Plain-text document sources
* * *

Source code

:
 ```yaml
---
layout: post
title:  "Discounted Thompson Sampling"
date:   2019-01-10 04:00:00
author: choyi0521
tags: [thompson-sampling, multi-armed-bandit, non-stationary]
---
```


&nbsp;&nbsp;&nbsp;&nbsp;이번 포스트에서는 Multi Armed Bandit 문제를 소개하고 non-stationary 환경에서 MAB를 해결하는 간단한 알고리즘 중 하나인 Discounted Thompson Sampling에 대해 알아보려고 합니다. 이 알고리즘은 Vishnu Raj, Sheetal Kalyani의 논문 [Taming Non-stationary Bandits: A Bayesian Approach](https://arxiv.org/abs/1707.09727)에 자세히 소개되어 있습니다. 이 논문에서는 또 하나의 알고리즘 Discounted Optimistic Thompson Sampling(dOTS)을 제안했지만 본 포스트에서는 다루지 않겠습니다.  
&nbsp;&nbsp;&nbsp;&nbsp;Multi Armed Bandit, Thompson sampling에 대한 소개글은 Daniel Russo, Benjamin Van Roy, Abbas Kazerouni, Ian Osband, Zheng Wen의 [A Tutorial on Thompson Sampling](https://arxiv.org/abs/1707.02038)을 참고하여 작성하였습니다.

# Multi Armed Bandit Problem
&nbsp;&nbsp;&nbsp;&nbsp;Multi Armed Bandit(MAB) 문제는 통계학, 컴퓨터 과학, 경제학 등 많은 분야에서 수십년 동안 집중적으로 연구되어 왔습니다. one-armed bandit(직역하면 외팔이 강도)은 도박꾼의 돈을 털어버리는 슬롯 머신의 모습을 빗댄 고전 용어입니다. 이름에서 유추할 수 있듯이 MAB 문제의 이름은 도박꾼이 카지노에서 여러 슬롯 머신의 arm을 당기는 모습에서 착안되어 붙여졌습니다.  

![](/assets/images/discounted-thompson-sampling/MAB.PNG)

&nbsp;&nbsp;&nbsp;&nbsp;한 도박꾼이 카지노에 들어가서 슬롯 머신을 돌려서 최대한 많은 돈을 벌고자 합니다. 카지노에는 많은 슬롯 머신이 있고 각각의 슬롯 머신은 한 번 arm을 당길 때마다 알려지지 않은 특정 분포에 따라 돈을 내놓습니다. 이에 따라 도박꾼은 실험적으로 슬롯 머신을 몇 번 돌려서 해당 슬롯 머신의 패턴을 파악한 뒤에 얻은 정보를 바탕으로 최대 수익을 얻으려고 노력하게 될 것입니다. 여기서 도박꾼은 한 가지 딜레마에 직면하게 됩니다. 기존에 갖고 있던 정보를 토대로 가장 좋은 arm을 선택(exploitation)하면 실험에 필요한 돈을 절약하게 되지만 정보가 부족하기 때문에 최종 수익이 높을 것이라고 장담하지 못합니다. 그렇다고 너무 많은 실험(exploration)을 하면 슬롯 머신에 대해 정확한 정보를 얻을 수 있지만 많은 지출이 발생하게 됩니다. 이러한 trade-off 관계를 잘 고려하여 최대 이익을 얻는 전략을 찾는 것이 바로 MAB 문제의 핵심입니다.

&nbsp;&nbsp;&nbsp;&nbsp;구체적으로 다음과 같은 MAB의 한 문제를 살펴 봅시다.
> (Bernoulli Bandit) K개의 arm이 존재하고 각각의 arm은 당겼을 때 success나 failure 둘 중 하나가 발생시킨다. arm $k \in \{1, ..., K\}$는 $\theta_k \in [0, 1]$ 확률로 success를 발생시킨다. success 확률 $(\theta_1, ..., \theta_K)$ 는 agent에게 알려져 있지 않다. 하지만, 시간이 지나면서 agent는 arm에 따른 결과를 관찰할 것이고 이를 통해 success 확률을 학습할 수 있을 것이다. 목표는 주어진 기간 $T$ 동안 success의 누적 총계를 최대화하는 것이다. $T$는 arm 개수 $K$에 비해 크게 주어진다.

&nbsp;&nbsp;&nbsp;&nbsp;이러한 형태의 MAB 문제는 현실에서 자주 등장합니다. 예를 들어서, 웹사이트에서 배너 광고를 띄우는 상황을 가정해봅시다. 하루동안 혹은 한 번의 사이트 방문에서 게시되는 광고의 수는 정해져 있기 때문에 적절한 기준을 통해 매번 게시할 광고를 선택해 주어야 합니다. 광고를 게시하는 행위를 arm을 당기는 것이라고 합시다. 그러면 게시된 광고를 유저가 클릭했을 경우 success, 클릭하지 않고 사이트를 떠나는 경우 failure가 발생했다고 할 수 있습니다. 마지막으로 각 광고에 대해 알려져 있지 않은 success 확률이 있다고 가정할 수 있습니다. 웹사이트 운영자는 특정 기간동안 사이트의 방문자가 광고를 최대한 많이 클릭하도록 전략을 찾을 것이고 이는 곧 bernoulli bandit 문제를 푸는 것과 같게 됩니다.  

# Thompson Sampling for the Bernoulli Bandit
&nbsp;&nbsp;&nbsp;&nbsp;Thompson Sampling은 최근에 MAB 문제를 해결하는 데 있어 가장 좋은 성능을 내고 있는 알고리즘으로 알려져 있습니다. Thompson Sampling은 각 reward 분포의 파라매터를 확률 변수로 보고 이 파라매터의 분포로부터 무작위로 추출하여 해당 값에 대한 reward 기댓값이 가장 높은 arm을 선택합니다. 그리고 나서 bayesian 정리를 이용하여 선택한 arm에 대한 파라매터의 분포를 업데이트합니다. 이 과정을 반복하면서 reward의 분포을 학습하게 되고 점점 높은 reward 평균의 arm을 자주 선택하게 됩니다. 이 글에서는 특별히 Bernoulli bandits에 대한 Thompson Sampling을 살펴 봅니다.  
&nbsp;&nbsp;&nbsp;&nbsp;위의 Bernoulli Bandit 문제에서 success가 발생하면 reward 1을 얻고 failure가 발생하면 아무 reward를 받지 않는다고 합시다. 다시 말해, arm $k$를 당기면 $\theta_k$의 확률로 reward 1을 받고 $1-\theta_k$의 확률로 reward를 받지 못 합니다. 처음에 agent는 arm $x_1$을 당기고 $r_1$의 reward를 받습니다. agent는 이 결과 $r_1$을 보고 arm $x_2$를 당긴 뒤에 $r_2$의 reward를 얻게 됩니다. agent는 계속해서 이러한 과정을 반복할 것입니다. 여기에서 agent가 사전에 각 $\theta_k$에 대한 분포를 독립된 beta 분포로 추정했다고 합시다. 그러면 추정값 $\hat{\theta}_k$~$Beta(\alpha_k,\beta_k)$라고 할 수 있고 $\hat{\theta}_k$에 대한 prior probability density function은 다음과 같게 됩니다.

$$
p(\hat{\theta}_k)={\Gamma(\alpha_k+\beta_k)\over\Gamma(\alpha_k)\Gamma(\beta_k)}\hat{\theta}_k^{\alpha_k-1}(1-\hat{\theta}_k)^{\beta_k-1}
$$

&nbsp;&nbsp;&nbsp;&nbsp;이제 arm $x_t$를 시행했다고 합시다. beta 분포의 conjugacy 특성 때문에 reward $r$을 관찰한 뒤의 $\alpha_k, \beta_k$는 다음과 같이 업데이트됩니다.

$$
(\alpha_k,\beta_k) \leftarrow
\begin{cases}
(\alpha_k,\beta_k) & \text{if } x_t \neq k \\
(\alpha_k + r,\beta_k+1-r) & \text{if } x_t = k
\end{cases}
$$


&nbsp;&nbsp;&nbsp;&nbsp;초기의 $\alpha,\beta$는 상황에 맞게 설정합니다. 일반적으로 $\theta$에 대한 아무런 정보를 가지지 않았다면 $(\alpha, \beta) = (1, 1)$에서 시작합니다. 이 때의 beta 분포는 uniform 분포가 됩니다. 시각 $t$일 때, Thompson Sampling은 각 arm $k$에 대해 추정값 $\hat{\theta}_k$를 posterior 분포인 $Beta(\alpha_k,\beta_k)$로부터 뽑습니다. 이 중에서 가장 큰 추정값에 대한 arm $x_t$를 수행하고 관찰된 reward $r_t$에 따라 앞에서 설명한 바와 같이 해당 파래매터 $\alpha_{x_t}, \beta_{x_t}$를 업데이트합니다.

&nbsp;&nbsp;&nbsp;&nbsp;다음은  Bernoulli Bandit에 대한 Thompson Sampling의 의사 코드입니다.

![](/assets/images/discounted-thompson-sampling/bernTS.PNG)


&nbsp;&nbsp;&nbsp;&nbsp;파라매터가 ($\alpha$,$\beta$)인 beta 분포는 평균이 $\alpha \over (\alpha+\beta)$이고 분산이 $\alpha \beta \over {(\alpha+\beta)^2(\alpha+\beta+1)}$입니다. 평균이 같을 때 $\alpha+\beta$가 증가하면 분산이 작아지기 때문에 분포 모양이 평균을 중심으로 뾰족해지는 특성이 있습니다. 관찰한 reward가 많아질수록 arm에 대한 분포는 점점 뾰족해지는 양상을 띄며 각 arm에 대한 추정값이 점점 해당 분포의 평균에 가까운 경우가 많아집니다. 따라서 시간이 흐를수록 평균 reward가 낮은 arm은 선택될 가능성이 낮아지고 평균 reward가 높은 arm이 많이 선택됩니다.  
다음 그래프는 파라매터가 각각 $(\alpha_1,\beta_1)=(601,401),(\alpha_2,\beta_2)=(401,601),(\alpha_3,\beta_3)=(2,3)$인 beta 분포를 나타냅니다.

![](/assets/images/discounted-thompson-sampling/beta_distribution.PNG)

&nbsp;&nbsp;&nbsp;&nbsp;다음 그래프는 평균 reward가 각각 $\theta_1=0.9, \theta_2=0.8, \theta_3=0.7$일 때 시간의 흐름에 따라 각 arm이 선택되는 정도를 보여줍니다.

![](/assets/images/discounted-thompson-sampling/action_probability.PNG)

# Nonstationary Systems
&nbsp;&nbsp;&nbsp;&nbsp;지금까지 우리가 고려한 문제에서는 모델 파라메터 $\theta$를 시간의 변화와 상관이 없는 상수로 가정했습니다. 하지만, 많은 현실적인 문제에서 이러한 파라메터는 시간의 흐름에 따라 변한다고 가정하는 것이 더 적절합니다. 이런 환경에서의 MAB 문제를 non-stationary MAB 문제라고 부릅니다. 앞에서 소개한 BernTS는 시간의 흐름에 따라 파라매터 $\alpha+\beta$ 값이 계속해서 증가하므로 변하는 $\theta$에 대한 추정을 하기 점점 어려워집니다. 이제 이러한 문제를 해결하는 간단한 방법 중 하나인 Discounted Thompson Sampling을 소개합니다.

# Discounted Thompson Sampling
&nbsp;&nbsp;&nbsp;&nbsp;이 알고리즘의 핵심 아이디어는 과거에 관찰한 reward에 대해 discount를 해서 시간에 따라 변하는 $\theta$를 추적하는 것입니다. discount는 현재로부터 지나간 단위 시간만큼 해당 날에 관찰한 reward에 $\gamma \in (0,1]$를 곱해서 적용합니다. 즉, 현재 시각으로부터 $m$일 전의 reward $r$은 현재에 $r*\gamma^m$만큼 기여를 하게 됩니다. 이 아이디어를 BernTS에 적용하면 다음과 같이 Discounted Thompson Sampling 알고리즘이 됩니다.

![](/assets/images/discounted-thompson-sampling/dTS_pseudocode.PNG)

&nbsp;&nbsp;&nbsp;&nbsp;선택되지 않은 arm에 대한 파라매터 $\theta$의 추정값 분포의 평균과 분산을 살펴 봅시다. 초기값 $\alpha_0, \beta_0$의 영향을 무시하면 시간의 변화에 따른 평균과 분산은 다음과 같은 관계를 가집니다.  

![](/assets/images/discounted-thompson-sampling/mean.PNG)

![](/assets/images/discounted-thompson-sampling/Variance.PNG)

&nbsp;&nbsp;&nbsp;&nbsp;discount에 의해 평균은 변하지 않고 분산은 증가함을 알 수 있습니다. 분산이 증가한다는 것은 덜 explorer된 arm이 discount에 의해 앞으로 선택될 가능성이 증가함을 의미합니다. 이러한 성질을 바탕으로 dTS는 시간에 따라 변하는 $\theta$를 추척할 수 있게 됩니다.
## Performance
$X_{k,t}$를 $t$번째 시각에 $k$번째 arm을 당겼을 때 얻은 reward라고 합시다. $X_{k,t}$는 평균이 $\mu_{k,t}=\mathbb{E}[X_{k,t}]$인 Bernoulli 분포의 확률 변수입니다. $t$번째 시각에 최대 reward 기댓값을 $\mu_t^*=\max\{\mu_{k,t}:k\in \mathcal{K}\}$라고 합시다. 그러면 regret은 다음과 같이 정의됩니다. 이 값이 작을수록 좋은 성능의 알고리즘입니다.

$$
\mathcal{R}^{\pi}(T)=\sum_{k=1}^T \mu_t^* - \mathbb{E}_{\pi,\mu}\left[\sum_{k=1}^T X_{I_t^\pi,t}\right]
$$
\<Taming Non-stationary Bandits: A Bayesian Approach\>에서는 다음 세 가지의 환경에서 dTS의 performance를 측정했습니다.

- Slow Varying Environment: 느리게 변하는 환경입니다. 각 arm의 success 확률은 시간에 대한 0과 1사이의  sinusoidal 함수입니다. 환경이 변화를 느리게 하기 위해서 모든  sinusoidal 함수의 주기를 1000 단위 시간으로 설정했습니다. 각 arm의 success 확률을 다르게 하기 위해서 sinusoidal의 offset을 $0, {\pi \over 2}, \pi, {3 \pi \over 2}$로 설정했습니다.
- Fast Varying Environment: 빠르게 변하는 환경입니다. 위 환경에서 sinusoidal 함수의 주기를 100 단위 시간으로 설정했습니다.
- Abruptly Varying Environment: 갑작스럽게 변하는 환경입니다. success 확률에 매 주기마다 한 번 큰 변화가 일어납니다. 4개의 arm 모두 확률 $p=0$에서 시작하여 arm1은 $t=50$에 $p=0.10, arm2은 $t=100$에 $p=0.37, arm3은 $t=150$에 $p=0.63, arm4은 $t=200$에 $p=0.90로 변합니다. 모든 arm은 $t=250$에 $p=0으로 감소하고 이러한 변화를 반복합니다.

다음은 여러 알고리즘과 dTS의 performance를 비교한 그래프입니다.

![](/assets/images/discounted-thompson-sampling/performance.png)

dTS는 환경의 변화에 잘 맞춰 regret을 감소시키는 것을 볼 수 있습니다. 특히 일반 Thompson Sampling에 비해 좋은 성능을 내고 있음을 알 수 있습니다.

* * *

ASSIGNMENT
Copy out each line of the data that has the word "agent는" in it.

WORKED SOLUTION
> (Bernoulli Bandit) K개의 arm이 존재하고 각각의 arm은 당겼을 때 success나 failure 둘 중 하나가 발생시킨다. arm $k \in \{1, ..., K\}$는 $\theta_k \in [0, 1]$ 확률로 success를 발생시킨다. success 확률 $(\theta_1, ..., \theta_K)$ 는 agent에게 알려져 있지 않다. 하지만, 시간이 지나면서 agent는 arm에 따른 결과를 관찰할 것이고 이를 통해 success 확률을 학습할 수 있을 것이다. 목표는 주어진 기간 $T$ 동안 success의 누적 총계를 최대화하는 것이다. $T$는 arm 개수 $K$에 비해 크게 주어진다.
&nbsp;&nbsp;&nbsp;&nbsp;위의 Bernoulli Bandit 문제에서 success가 발생하면 reward 1을 얻고 failure가 발생하면 아무 reward를 받지 않는다고 합시다. 다시 말해, arm $k$를 당기면 $\theta_k$의 확률로 reward 1을 받고 $1-\theta_k$의 확률로 reward를 받지 못 합니다. 처음에 agent는 arm $x_1$을 당기고 $r_1$의 reward를 받습니다. agent는 이 결과 $r_1$을 보고 arm $x_2$를 당긴 뒤에 $r_2$의 reward를 얻게 됩니다. agent는 계속해서 이러한 과정을 반복할 것입니다. 여기에서 agent가 사전에 각 $\theta_k$에 대한 분포를 독립된 beta 분포로 추정했다고 합시다. 그러면 추정값 $\hat{\theta}_k$~$Beta(\alpha_k,\beta_k)$라고 할 수 있고 $\hat{\theta}_k$에 대한 prior probability density function은 다음과 같게 됩니다.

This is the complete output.